24 June 2011

PRESS RELEASE: JFM supports Bethany Survivors in rejecting Ruairi Quinn refusal to include Bethany Home survivors in redress scheme

Justice for Magdalenes (JFM), the survivor advocacy group, stands with and supports survivors of the Bethany Home in their rejection of a recent statement by Minister for Education, Ruairi Quinn. Minister Quinn turned down the survivors’ request to have the Home included in the Schedule to the Residential Institutions Redress Scheme. They met the Minister on 24 May last, accompanied by other survivors from the home and by Niall Meehan from Griffith College Dublin.

JFM sees the Bethany cause as central to finally unearthing the institutional abuse of marginalized women and children in Ireland. Like survivors of Ireland’s Magdalene Laundries, Bethany survivors were omitted from the 2002 Redress Act.

[ENDS]

Full Bethany Survivors press release, letter from Minister Quinn and accompanying documents (below)

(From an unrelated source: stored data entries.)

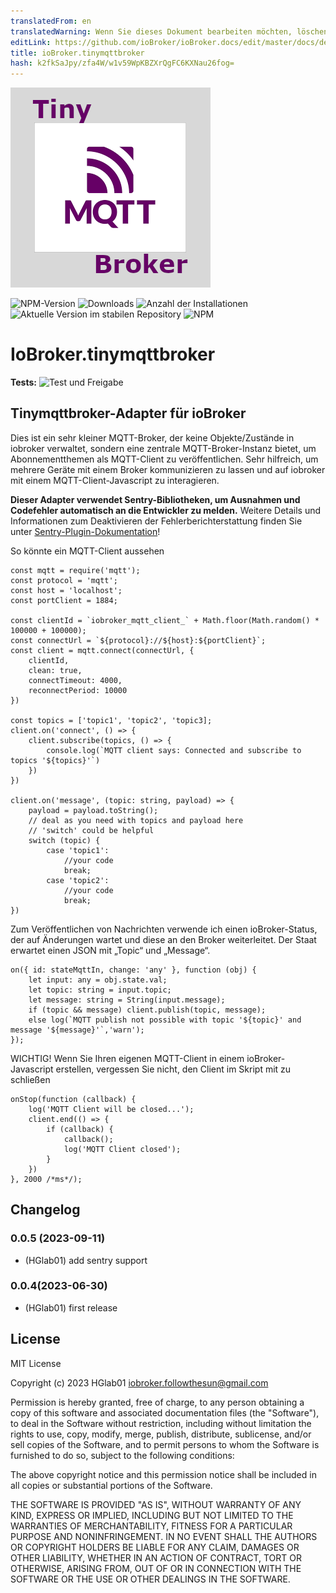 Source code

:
 ```yaml
---
translatedFrom: en
translatedWarning: Wenn Sie dieses Dokument bearbeiten möchten, löschen Sie bitte das Feld "translationsFrom". Andernfalls wird dieses Dokument automatisch erneut übersetzt
editLink: https://github.com/ioBroker/ioBroker.docs/edit/master/docs/de/adapterref/iobroker.tinymqttbroker/README.md
title: ioBroker.tinymqttbroker
hash: k2fkSaJpy/zfa4W/w1v59WpKBZXrQgFC6KXNau26fog=
---
```

![Logo](../../../en/adapterref/iobroker.tinymqttbroker/admin/tinymqttbroker.png)

![NPM-Version](https://img.shields.io/npm/v/iobroker.tinymqttbroker.svg)
![Downloads](https://img.shields.io/npm/dm/iobroker.tinymqttbroker.svg)
![Anzahl der Installationen](https://iobroker.live/badges/tinymqttbroker-installed.svg)
![Aktuelle Version im stabilen Repository](https://iobroker.live/badges/tinymqttbroker-stable.svg)
![NPM](https://nodei.co/npm/iobroker.tinymqttbroker.png?downloads=true)

# IoBroker.tinymqttbroker
**Tests:** ![Test und Freigabe](https://github.com/HGlab01/ioBroker.tinymqttbroker/workflows/Test%20and%20Release/badge.svg)

## Tinymqttbroker-Adapter für ioBroker
Dies ist ein sehr kleiner MQTT-Broker, der keine Objekte/Zustände in iobroker verwaltet, sondern eine zentrale MQTT-Broker-Instanz bietet, um Abonnementthemen als MQTT-Client zu veröffentlichen. Sehr hilfreich, um mehrere Geräte mit einem Broker kommunizieren zu lassen und auf iobroker mit einem MQTT-Client-Javascript zu interagieren.

**Dieser Adapter verwendet Sentry-Bibliotheken, um Ausnahmen und Codefehler automatisch an die Entwickler zu melden.** Weitere Details und Informationen zum Deaktivieren der Fehlerberichterstattung finden Sie unter [Sentry-Plugin-Dokumentation](https://github.com/ioBroker/plugin-sentry#plugin-sentry)!

So könnte ein MQTT-Client aussehen

```
const mqtt = require('mqtt');
const protocol = 'mqtt';
const host = 'localhost';
const portClient = 1884;

const clientId = `iobroker_mqtt_client_` + Math.floor(Math.random() * 100000 + 100000);
const connectUrl = `${protocol}://${host}:${portClient}`;
const client = mqtt.connect(connectUrl, {
    clientId,
    clean: true,
    connectTimeout: 4000,
    reconnectPeriod: 10000
})

const topics = ['topic1', 'topic2', 'topic3];
client.on('connect', () => {
    client.subscribe(topics, () => {
        console.log(`MQTT client says: Connected and subscribe to topics '${topics}'`)
    })
})

client.on('message', (topic: string, payload) => {
    payload = payload.toString();
    // deal as you need with topics and payload here
    // 'switch' could be helpful
    switch (topic) {
        case 'topic1':
            //your code
            break;
        case 'topic2':
            //your code
            break;
})
```

Zum Veröffentlichen von Nachrichten verwende ich einen ioBroker-Status, der auf Änderungen wartet und diese an den Broker weiterleitet.
Der Staat erwartet einen JSON mit „Topic“ und „Message“.

```
on({ id: stateMqttIn, change: 'any' }, function (obj) {
    let input: any = obj.state.val;
    let topic: string = input.topic;
    let message: string = String(input.message);
    if (topic && message) client.publish(topic, message);
    else log(`MQTT publish not possible with topic '${topic}' and message '${message}'`,'warn');
});
```

WICHTIG! Wenn Sie Ihren eigenen MQTT-Client in einem ioBroker-Javascript erstellen, vergessen Sie nicht, den Client im Skript mit zu schließen

```
onStop(function (callback) {
    log('MQTT Client will be closed...');
    client.end(() => {
        if (callback) {
            callback();
            log('MQTT Client closed');
        }
    })
}, 2000 /*ms*/);
```

## Changelog
<!--
	Placeholder for the next version (at the beginning of the line):
	### **WORK IN PROGRESS**
-->
### 0.0.5 (2023-09-11)
* (HGlab01) add sentry support

### 0.0.4(2023-06-30)
* (HGlab01) first release

## License
MIT License

Copyright (c) 2023 HGlab01 <iobroker.followthesun@gmail.com>

Permission is hereby granted, free of charge, to any person obtaining a copy
of this software and associated documentation files (the "Software"), to deal
in the Software without restriction, including without limitation the rights
to use, copy, modify, merge, publish, distribute, sublicense, and/or sell
copies of the Software, and to permit persons to whom the Software is
furnished to do so, subject to the following conditions:

The above copyright notice and this permission notice shall be included in all
copies or substantial portions of the Software.

THE SOFTWARE IS PROVIDED "AS IS", WITHOUT WARRANTY OF ANY KIND, EXPRESS OR
IMPLIED, INCLUDING BUT NOT LIMITED TO THE WARRANTIES OF MERCHANTABILITY,
FITNESS FOR A PARTICULAR PURPOSE AND NONINFRINGEMENT. IN NO EVENT SHALL THE
AUTHORS OR COPYRIGHT HOLDERS BE LIABLE FOR ANY CLAIM, DAMAGES OR OTHER
LIABILITY, WHETHER IN AN ACTION OF CONTRACT, TORT OR OTHERWISE, ARISING FROM,
OUT OF OR IN CONNECTION WITH THE SOFTWARE OR THE USE OR OTHER DEALINGS IN THE
SOFTWARE.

Bethany Survivors reject Ruairi Quinn refusal to include Bethany Home survivors in redress scheme

(Bethany Home was a Protestant evangelical home for unmarried mothers, a children’s home, that also housed women convicted of infanticide, prostitution, petty theft – who were referred there by the courts from the 1920s to the 1960s. It 1945 it was also recognised as a place of detention under the Children’s Act 1908. It was opened by the Church of Ireland Archbishop of Dublin in 1922 and closed in 1972. Its assets were distributed in 1974: 85% to the Church of Ireland Magdalen Home on Leeson St and 15% to Miss Carr’s Home, North Circular Road, Dublin)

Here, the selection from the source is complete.